Trending low mode asymmetries in NIF capsule drive using a simple viewfactor metric

The mode-1 x-ray drive asymmetry of indirect-drive Inertial Confinement Fusion(ICF) implosions at the National Ignition Facility(NIF) has been estimated using a simple static ViewFactor model. The model takes as input measured laser performance data in the foot and peak, the hohlraum configuration, and laser to hohlraum pointing. These estimates are compared with neutron time-of-flight measurements of directionality and magnitude of the resultant hotspot bulk velocity (similar to 20-100 mu m/ns) for 39 NIF shots using High Density Carbon (HDC) ablators and show strong correlation on a statistically significant number of shots.
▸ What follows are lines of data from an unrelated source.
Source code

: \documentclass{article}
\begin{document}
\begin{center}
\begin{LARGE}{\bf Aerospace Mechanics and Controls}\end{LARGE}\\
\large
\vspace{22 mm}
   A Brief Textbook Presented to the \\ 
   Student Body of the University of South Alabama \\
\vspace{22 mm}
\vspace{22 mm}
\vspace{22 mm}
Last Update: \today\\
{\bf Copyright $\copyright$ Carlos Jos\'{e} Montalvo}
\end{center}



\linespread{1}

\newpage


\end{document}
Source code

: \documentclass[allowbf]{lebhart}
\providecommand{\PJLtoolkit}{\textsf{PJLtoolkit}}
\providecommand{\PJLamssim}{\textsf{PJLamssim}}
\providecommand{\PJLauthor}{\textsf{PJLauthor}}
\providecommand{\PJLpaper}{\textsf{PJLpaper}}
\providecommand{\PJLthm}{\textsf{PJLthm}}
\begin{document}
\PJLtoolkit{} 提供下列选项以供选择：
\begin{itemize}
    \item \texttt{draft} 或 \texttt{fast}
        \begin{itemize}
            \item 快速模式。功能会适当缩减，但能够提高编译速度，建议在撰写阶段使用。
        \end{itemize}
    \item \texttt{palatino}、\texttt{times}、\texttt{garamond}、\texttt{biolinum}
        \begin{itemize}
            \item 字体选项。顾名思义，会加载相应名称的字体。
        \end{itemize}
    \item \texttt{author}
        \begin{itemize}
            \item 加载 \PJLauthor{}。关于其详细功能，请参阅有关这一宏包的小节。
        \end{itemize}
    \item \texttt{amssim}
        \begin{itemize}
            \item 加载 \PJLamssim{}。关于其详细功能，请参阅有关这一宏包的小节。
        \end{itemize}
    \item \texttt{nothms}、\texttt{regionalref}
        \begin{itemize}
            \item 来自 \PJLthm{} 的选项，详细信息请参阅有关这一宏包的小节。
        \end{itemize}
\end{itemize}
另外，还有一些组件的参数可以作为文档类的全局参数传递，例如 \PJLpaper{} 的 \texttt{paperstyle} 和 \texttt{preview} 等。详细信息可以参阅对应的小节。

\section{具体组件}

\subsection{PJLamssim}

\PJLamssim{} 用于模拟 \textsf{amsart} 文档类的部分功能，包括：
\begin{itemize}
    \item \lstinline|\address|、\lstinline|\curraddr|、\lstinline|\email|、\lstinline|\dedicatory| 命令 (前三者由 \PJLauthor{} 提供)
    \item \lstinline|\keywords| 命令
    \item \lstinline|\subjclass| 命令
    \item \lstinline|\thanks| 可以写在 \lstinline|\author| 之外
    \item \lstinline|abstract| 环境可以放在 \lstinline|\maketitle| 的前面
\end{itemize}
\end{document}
The most important factors identified so far are random quad-to-quad peak power laser imbalances, the presence of lossy diagnostic windows and gaps on the hohlraum waist, capsule sag and capsule thickness mode 1. Typical mode-1 asymmetry in drive is currently similar to 0.5% for many of these sources on their own and, when summed, can lead to a neutron hotspot velocity of up to 100 mu m/ns and a reduction in yield of 35% for current NIF DT layered implosions. Our goal is to identify, quantify and mitigate all potential sources of mode-1 asymmetry (which also include target and laser alignment imperfections, foot power and Cross Beam Energy Transfer imbalances) to enable higher quality implosions on NIF.

Automated summary

The study estimates the mode-1 x-ray drive asymmetry in indirect-drive ICF implosions at NIF using a static ViewFactor model and compares it with neutron time-of-flight measurements, revealing factors such as laser imbalances and hohlraum configuration contributing to the asymmetry. Efforts are being made to identify, quantify, and mitigate these sources of asymmetry to achieve higher quality implosions.